[pydotorg-www] Archives corruption (was: [PythonInfo Wiki] Update of "tftp" by 184.108.40.206)
steve at holdenweb.com
Tue Jul 6 19:51:25 CEST 2010
anatoly techtonik wrote:
> On Tue, Jul 6, 2010 at 5:39 PM, Barry Warsaw <barry at python.org> wrote:
>> Here's the issue.
>> Pipermail has never maintained a database between message-ids and the urls.

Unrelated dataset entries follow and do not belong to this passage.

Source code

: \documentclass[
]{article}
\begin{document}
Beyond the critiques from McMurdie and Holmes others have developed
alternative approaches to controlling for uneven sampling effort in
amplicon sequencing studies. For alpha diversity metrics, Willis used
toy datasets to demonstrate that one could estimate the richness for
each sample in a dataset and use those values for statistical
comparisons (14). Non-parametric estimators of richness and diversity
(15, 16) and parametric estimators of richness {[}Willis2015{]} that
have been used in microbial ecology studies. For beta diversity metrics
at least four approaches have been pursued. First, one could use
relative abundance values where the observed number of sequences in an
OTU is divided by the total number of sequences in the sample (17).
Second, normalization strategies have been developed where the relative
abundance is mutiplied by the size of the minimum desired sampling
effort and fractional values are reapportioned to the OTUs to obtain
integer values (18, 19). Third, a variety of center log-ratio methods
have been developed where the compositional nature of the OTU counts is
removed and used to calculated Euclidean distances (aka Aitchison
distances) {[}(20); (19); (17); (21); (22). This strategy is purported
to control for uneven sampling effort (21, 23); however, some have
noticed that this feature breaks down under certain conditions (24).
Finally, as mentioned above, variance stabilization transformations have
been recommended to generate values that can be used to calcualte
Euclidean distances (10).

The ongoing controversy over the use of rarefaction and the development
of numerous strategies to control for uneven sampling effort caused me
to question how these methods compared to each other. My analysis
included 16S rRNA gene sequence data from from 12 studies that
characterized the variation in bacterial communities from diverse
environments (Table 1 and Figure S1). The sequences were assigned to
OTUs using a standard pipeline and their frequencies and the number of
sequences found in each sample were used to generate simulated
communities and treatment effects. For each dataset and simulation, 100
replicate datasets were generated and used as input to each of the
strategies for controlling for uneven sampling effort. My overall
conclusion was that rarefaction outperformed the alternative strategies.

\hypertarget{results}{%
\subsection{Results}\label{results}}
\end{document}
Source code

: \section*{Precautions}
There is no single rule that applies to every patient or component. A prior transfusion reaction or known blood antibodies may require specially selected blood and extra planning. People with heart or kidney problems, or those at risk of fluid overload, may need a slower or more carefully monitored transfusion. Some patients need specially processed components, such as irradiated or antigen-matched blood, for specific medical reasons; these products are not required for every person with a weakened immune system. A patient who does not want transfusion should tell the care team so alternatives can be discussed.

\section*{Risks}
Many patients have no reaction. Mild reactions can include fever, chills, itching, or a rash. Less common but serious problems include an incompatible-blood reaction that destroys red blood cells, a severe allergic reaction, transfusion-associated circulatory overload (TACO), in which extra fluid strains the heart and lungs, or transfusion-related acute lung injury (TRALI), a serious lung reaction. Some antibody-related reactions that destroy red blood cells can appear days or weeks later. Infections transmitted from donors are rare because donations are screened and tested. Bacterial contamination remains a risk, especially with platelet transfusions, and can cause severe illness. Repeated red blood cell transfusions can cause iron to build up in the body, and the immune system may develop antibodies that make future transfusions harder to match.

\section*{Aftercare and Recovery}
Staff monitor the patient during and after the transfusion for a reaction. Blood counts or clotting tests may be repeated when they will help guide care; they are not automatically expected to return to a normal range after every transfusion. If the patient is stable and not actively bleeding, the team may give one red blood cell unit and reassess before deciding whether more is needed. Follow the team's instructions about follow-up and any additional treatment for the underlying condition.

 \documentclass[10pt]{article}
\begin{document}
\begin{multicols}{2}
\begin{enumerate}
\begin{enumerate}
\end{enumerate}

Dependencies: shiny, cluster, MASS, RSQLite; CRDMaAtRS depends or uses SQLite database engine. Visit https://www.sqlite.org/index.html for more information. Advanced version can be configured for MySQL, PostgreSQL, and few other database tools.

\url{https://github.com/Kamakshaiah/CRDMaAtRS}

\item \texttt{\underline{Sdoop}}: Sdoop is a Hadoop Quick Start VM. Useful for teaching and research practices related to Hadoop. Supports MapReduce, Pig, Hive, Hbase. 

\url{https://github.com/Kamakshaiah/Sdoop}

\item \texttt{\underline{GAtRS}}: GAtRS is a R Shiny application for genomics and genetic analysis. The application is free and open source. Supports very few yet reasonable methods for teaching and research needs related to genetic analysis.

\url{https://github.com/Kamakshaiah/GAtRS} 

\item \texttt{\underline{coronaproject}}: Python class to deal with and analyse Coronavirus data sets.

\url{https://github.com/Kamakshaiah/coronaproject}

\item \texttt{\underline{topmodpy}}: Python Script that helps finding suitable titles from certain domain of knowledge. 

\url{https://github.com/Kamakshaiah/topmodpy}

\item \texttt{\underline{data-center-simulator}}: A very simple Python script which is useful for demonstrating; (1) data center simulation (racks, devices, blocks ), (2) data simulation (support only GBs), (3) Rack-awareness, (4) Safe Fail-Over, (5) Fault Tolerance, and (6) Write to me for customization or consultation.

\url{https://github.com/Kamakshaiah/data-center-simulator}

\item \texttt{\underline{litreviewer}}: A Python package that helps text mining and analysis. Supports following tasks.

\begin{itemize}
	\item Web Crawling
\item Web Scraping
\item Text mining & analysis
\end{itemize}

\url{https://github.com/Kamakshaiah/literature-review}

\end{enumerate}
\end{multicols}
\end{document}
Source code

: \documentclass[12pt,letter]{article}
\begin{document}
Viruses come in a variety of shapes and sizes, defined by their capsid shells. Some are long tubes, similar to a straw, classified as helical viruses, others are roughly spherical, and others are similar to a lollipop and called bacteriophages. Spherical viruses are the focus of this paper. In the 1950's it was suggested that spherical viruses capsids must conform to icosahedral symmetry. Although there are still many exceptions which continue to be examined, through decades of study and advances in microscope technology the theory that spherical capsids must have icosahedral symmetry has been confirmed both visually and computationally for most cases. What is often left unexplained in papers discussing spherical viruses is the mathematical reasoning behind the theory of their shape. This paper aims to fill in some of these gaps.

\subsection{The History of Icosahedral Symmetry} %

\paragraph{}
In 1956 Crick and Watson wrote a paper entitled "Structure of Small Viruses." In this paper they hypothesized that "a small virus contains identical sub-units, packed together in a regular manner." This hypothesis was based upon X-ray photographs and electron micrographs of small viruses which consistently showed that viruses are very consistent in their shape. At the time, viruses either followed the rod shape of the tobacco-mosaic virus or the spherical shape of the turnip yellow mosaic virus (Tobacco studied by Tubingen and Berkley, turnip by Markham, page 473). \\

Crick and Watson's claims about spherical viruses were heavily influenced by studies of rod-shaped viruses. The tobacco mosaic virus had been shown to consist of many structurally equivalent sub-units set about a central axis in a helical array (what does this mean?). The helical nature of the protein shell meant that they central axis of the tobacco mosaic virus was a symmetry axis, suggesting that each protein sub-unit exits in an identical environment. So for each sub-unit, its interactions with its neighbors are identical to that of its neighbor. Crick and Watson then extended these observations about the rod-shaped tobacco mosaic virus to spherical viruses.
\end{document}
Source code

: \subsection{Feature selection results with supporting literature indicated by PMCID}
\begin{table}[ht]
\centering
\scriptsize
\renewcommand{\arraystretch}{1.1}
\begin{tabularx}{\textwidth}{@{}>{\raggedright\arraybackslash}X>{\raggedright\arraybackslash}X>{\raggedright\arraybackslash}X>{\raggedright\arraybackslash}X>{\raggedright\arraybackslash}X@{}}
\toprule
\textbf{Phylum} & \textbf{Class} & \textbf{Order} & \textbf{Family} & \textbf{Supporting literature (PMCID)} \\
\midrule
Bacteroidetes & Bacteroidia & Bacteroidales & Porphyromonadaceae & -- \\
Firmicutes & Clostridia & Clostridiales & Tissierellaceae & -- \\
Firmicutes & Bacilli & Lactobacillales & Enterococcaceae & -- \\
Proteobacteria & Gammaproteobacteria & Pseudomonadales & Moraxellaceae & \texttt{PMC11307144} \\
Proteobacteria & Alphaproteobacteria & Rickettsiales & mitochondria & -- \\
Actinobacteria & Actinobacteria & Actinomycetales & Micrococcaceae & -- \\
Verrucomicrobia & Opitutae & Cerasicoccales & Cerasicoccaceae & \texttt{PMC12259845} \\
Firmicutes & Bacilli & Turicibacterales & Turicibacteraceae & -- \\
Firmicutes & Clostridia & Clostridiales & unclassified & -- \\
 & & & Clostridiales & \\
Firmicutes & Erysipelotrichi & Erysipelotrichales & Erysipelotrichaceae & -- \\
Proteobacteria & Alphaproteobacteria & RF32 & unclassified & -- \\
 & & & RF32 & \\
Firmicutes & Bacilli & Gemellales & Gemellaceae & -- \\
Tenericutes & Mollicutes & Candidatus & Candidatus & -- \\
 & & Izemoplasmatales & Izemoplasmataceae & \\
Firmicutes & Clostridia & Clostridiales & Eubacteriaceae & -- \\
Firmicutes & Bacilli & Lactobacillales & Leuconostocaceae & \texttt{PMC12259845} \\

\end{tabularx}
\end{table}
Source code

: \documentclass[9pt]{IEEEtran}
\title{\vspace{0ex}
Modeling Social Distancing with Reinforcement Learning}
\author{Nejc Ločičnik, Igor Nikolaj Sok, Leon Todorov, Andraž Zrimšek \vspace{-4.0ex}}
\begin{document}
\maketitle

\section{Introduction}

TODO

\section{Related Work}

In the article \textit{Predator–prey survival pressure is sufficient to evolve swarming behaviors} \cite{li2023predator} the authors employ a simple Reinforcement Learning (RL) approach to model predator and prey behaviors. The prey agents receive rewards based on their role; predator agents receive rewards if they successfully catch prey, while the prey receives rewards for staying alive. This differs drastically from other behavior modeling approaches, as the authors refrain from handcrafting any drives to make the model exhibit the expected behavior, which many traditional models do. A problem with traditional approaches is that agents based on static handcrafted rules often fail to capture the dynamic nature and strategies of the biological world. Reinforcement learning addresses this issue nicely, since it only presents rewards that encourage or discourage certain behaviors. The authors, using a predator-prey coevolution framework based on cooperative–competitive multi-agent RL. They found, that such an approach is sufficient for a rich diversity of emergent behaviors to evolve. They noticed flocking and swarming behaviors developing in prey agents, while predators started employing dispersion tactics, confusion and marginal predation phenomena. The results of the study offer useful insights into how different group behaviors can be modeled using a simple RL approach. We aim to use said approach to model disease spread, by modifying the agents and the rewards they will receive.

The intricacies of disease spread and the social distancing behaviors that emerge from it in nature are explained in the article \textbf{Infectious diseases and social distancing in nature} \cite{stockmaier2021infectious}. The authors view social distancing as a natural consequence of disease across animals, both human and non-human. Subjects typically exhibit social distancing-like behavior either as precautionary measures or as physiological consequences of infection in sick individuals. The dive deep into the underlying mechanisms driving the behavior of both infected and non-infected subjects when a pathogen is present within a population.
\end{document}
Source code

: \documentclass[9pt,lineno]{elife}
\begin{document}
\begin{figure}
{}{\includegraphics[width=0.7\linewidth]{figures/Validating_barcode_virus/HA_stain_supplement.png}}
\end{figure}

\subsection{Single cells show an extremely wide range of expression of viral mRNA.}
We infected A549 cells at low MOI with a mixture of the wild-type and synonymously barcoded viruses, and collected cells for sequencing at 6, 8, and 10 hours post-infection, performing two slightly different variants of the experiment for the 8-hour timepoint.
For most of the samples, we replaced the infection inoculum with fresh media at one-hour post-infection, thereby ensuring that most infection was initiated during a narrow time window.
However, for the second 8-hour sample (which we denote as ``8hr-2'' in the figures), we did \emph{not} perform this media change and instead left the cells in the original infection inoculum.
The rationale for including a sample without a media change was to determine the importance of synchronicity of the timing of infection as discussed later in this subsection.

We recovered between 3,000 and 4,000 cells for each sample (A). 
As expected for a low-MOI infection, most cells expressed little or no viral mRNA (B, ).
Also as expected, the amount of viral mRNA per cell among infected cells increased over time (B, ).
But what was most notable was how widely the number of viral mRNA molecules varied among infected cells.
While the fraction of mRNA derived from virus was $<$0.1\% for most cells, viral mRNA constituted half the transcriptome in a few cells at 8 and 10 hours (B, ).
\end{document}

>> This is true even before Pipermail was bolted into Mailman and that's never
>> changed, despite being high on my wish list for a decade. In any case, the
>> problem occurs because Pipermail messages are numbered sequentially, and there
>> is a difference between generating the archive on the fly (i.e. as messages
>> arrive) and as a regenerated whole. This is complicated by the fact that
>> there was a bug in Mailman years ago that broke the mbox separator so that
>> regens couldn't be done reproducibly. This is why Mailman has a cleanarch
> So, the bug is fixed, but archives still need to be repaired with
> `cleanarch` script.
> 1. Is that right?
> 2. If the bug is fixed - how come that Python archives become corrupted?
> 3. If they were not corrupted - why they were regenerated?
>> The best way to regenerate a clean archive is to take the mbox file, run
>> cleanarch over it, then run 'arch --wipe'. The urls will probably be broken,
>> so if the original urls can be retrieved then I think the easiest way to "fix"
>> them is to write some alias rules for Apache to do permanent redirects to the
>> new urls. This is not a trivial amount of work, which is probably why it
>> hasn't been done yet. Who wants to - and can - volunteer to see this through
>> to the end?
> We need to clearly define the problem first.
> - mbox file - some kind or binary file with messages inside
> - archive site served by Apache with some content
> 1. What is this site?
> 2. How .html files are generated (statically/dynamically)?
> 3. What are linking rules?
> 4. What are name generating formulas?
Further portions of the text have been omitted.